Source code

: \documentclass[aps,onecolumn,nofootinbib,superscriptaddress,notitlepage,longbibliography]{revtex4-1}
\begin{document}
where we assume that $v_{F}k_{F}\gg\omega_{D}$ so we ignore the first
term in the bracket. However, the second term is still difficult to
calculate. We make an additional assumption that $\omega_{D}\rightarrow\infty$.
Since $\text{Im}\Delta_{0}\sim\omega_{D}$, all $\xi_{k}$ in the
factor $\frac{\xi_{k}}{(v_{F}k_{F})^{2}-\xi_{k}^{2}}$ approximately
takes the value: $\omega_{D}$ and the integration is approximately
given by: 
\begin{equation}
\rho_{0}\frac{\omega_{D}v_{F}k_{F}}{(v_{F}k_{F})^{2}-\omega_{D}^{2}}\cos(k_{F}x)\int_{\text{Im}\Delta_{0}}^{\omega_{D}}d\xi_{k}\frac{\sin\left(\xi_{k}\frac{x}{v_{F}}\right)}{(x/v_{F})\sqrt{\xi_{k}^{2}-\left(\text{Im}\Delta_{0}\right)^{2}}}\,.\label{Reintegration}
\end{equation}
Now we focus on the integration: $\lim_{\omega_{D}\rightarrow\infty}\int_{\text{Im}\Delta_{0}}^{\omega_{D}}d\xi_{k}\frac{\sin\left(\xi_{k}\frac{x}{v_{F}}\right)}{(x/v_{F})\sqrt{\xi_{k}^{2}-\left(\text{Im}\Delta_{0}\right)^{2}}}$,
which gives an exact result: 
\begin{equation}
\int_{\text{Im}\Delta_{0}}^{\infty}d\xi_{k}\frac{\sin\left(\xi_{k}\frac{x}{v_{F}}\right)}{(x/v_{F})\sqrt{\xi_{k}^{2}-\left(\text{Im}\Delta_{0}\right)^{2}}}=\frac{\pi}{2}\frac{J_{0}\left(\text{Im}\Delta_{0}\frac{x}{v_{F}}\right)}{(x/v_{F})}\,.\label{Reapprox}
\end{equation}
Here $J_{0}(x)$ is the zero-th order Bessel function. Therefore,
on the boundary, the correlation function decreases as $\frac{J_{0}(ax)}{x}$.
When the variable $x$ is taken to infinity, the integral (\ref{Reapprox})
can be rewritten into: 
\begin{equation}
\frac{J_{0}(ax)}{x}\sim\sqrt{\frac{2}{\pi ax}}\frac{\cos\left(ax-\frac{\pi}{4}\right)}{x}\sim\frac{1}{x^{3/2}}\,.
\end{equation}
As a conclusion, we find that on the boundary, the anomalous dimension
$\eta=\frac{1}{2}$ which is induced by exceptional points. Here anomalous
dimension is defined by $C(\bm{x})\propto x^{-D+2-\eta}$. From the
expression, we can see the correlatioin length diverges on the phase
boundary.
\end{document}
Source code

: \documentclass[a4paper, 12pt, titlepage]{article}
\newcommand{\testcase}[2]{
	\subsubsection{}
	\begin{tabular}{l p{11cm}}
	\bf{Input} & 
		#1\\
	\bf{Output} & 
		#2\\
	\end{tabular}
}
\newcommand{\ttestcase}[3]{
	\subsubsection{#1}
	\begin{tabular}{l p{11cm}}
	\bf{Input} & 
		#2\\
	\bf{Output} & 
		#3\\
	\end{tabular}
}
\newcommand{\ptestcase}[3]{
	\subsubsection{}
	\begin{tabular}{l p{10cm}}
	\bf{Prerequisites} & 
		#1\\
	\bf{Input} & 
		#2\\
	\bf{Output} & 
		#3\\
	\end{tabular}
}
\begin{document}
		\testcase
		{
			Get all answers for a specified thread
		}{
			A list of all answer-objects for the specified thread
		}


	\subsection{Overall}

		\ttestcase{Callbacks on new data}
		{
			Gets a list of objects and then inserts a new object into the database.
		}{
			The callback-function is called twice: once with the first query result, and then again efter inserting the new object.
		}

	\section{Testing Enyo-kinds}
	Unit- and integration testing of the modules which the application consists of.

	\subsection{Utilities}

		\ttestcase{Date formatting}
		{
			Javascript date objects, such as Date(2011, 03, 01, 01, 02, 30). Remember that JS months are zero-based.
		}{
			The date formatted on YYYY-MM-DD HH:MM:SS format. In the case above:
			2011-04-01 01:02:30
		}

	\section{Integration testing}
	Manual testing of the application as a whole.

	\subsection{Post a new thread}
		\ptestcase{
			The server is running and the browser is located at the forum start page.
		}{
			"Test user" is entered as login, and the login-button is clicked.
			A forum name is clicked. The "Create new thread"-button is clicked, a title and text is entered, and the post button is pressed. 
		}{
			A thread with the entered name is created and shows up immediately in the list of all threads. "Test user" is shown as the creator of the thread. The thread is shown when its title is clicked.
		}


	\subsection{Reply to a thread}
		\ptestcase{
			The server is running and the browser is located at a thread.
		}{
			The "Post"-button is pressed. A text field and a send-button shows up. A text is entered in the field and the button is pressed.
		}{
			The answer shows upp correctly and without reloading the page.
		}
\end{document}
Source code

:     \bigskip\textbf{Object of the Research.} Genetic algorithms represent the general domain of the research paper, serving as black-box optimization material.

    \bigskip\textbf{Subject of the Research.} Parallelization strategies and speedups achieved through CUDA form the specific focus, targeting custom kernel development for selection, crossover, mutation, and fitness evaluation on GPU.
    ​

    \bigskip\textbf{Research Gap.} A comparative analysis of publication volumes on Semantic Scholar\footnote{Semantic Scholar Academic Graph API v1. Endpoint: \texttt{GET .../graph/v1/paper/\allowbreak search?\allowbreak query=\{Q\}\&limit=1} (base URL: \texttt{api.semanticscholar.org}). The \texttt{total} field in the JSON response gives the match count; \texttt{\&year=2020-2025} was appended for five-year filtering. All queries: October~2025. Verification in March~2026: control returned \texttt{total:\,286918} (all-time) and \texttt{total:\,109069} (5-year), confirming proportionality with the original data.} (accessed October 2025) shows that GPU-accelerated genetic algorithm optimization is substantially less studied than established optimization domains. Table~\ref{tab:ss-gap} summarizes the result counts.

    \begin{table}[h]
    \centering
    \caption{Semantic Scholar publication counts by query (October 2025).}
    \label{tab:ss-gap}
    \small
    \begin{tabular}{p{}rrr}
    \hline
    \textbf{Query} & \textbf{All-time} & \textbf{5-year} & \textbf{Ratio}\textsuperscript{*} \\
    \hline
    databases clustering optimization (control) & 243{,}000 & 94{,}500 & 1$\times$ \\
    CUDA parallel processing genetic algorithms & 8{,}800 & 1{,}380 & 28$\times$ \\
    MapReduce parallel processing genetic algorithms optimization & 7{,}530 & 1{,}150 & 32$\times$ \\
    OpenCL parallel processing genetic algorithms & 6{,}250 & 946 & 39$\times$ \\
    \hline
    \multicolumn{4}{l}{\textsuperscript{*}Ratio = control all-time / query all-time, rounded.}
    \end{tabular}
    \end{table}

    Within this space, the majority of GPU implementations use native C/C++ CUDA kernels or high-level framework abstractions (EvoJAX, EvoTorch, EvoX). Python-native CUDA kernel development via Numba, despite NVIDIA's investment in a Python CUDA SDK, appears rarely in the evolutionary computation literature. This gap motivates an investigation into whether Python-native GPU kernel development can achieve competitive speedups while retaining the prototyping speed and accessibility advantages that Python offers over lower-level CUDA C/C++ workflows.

────

Work to be completed: Filter the data above, keeping only lines that include the string "documentclass".

Exercise output:
: \documentclass[aps,onecolumn,nofootinbib,superscriptaddress,notitlepage,longbibliography]{revtex4-1}
: \documentclass[a4paper, 12pt, titlepage]{article}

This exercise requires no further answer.